Over at NewScientist.com, someone named Bob Holmes imagines all the wonderful things that would happen to the Earth if all the people disappeared:
By some estimates, we now commandeer 40 per cent of all its productivity. And we’re leaving quite a mess behind: ploughed-up prairies, razed forests, drained aquifers, nuclear waste, chemical pollution, invasive species, mass extinctions and now the looming spectre of climate change. If they could, the other species we share Earth with would surely vote us off the planet.
Now just suppose they got their wish. Imagine that all the people on Earth – all 6.5 billion of us and counting – could be spirited away tomorrow, transported to a re-education camp in a far-off galaxy.
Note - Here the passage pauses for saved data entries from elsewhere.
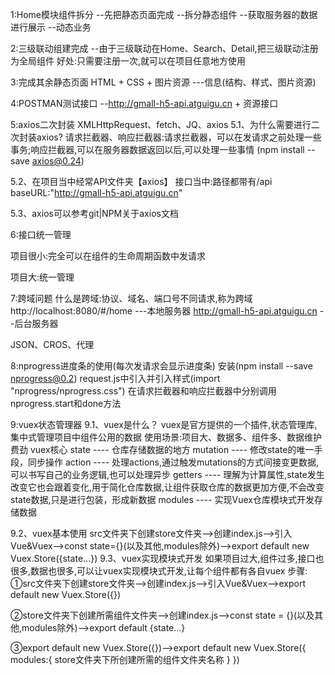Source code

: 1:Home模块组件拆分
--先把静态页面完成
--拆分静态组件
--获取服务器的数据进行展示
--动态业务

2:三级联动组建完成
--由于三级联动在Home、Search、Detail,把三级联动注册为全局组件
好处:只需要注册一次,就可以在项目任意地方使用

3:完成其余静态页面
HTML + CSS + 图片资源  ---信息(结构、样式、图片资源)

4:POSTMAN测试接口
--http://gmall-h5-api.atguigu.cn + 资源接口

5:axios二次封装
XMLHttpRequest、fetch、JQ、axios
5.1、为什么需要进行二次封装axios?
请求拦截器、响应拦截器:请求拦截器，可以在发请求之前处理一些事务;响应拦截器,可以在服务器数据返回以后,可以处理一些事情
(npm install --save axios@0.24)

5.2、在项目当中经常API文件夹【axios】
接口当中:路径都带有/api
baseURL:"http://gmall-h5-api.atguigu.cn"

5.3、axios可以参考git|NPM关于axios文档

6:接口统一管理

项目很小:完全可以在组件的生命周期函数中发请求

项目大:统一管理

7:跨域问题
什么是跨域:协议、域名、端口号不同请求,称为跨域
http://localhost:8080/#/home  ---本地服务器
http://gmall-h5-api.atguigu.cn --后台服务器

JSON、CROS、代理

8:nprogress进度条的使用(每次发请求会显示进度条)
  安装(npm install --save nprogress@0.2)
  request.js中引入并引入样式(import "nprogress/nprogress.css")
  在请求拦截器和响应拦截器中分别调用nprogress.start和done方法

9:vuex状态管理器
9.1、vuex是什么？
vuex是官方提供的一个插件,状态管理库,集中式管理项目中组件公用的数据
使用场景:项目大、数据多、组件多、数据维护费劲
vuex核心
  state  ---- 仓库存储数据的地方
  mutation ---- 修改state的唯一手段，同步操作
  action  ---- 处理actions,通过触发mutations的方式间接变更数据,可以书写自己的业务逻辑,也可以处理异步
  getters  ---- 理解为计算属性,state发生改变它也会跟着变化,用于简化仓库数据,让组件获取仓库的数据更加方便,不会改变state数据,只是进行包装，形成新数据
  modules  ---- 实现Vuex仓库模块式开发存储数据

9.2、vuex基本使用
  src文件夹下创建store文件夹-->创建index.js-->引入Vue&Vuex-->const state={}(以及其他,modules除外)-->export default new Vuex.Store({state...})
9.3、vuex实现模块式开发
  如果项目过大,组件过多,接口也很多,数据也很多,可以让vuex实现模块式开发,让每个组件都有各自vuex
  步骤: 
  ①src文件夹下创建store文件夹-->创建index.js-->引入Vue&Vuex-->export default new Vuex.Store({})

  ②store文件夹下创建所需组件文件夹-->创建index.js-->const state = {}(以及其他,modules除外)-->export default {state...}

  ③export default new Vuex.Store({})-->export default new Vuex.Store({
     modules:{
      store文件夹下所创建所需的组件文件夹名称
    }
  })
Re-education camp. There’s a lovely idea for you. I suspect it says something about Holmes’s view of humanity that his ecological fantasy doesn’t begin with humans suddenly discovering cheap space flight and deciding to convert the Earth into a nature preserve.
On the one hand, it’s a fascinating bit of speculative science, but on the other hand, the whole thing has an unpleasant “teaching humanity a lesson” vibe to it, in which Holmes imagines that humanity would be wiped away completely and the Earth would return to some mythical unmolested state.
He wishes away problems like still-running nuclear power plants melting down, and he sort of ignores the mass die-off that would occur when there’s nobody to feed the billions of animals we keep as livestock. He seems to regard even our domesticated animals as some sort of pest that will eventually be wiped out.
Toward the end, he imagines aliens visiting the Earth and finding few clues that a civilisation once flourished:
The humbling – and perversely comforting – reality is that the Earth will forget us remarkably quickly.
Well, most of us will be forgotten. Except for Richard Nixon. As President during our brief flirtation with space exploration, his name is engraved in gold on a plaque on the airless surface of the moon.